Showing posts with label History. Show all posts
Showing posts with label History. Show all posts

21 March 2009

V. Andenken

I got out to Mexikoplatz today; apparently the Assisikirche there has English-language services. They weren't listed on the schedule. But it was a nice excursion I had, anyway. Then I got a bit lost on the U-Bahn, ending up north of the Danube; from there, I headed back to Schwedenplatz, then returned home on foot. It's quite easy to forget how small the city actually is: I walked across the 1st district (the old city, what used to be within the walls before they were knocked down to make the Ringstraße) quite comfortably.

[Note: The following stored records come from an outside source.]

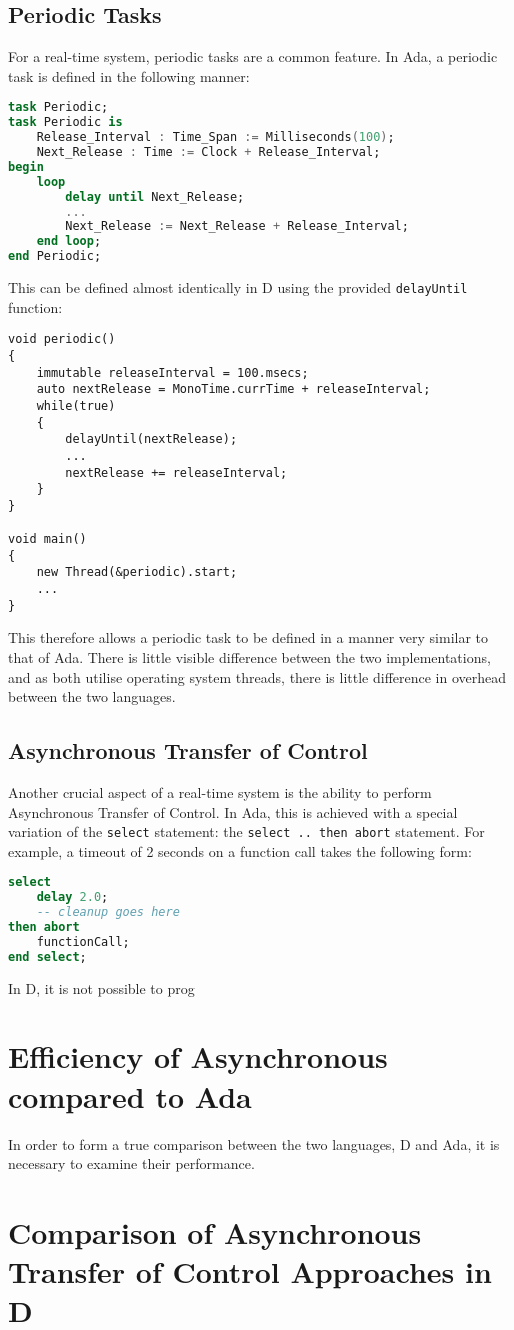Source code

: \subsection{Periodic Tasks}
For a real-time system, periodic tasks are a common feature. In Ada, a periodic
task is defined in the following manner: 
\begin{lstlisting}[language=Ada]
task Periodic; 
task Periodic is 
    Release_Interval : Time_Span := Milliseconds(100); 
    Next_Release : Time := Clock + Release_Interval; 
begin
    loop 
        delay until Next_Release; 
        ... 
        Next_Release := Next_Release + Release_Interval; 
    end loop; 
end Periodic; 
\end{lstlisting}
This can be defined almost identically in D using the provided
\texttt{delayUntil} function: 
\begin{lstlisting}
void periodic()
{
    immutable releaseInterval = 100.msecs; 
    auto nextRelease = MonoTime.currTime + releaseInterval; 
    while(true)
    {
        delayUntil(nextRelease); 
        ...
        nextRelease += releaseInterval; 
    }
}

void main()
{
    new Thread(&periodic).start; 
    ...
}
\end{lstlisting}
This therefore allows a periodic task to be defined in a manner very
similar to that of Ada. There is little visible difference between the two
implementations, and as both utilise operating system threads, there is little
difference in overhead between the two languages. 

\subsection{Asynchronous Transfer of Control}
Another crucial aspect of a real-time system is the ability to perform
Asynchronous Transfer of Control. In Ada, this is achieved with a special
variation of the \texttt{select} statement: the \texttt{select .. then abort}
statement. For example, a timeout of 2 seconds on a function call takes the 
following form: 
\begin{lstlisting}[language=Ada]
select 
    delay 2.0; 
    -- cleanup goes here 
then abort
    functionCall; 
end select; 
\end{lstlisting}
In D, it is not possible to prog


\section{Efficiency of Asynchronous compared to Ada}
In order to form a true comparison between the two languages, D and Ada, it is
necessary to examine their performance.

\section{Comparison of Asynchronous Transfer of Control Approaches in D}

I had a small moment of epiphany while on my stroll: here I am, walking the streets of Vienna, Austria. This city is older than anything I've ever seen outside of a museum. Everywhere I look, each building is invested with a history, a meaning: here lived Schumann; here, this column commemorates the end of the plague in 1679; here's the building that so offended Franz Josef that he shut his windows to it. It is all very much unlike the strip malls and suburbs back home, where no place is any place at all. I'm not sure what Wendell Berry thinks of cities, but I'm sure he'd appreciate that Vienna has a past. Another prominent conservative thinker, Chesterton, speaks of tradition as the "democracy of the dead"; it is certainly easier to practice this when every moment we realize what a debt we owe to those who have gone before us.

08 March 2009

II. Etwas Geschichte Wiens

I must apologize for not having posted before now. I have arrived in Wien, and spent three nights here already. It is a remarkable city, one with far more culture than any city of this size—less than two million people—deserves to have. You see, Vienna was once the capital of a far larger empire, ruled by the Habsburg dynasty.

Over centuries, the Habsburgs—known for, among other things, their habit of marrying cousins and their oversized jaws—acquired, by political finagling and expedient marriages, Austria, Hungary, Bohemia, northern Italy, half the Balkans and much of the Ukraine. The imperial capital of this agglomeration of different peoples and lands was Vienna, and it shows. All over the city is monumental architecture, dating from the middle ages, to the apogee of the empire, to today. There are all sorts of influences from all over the vast Habsburg domains, making it a very eclectic-looking city.

Well, that's all for today. I'll write more later. Give me time: I want to spend my time in Vienna experiencing the city, not just writing about it for you.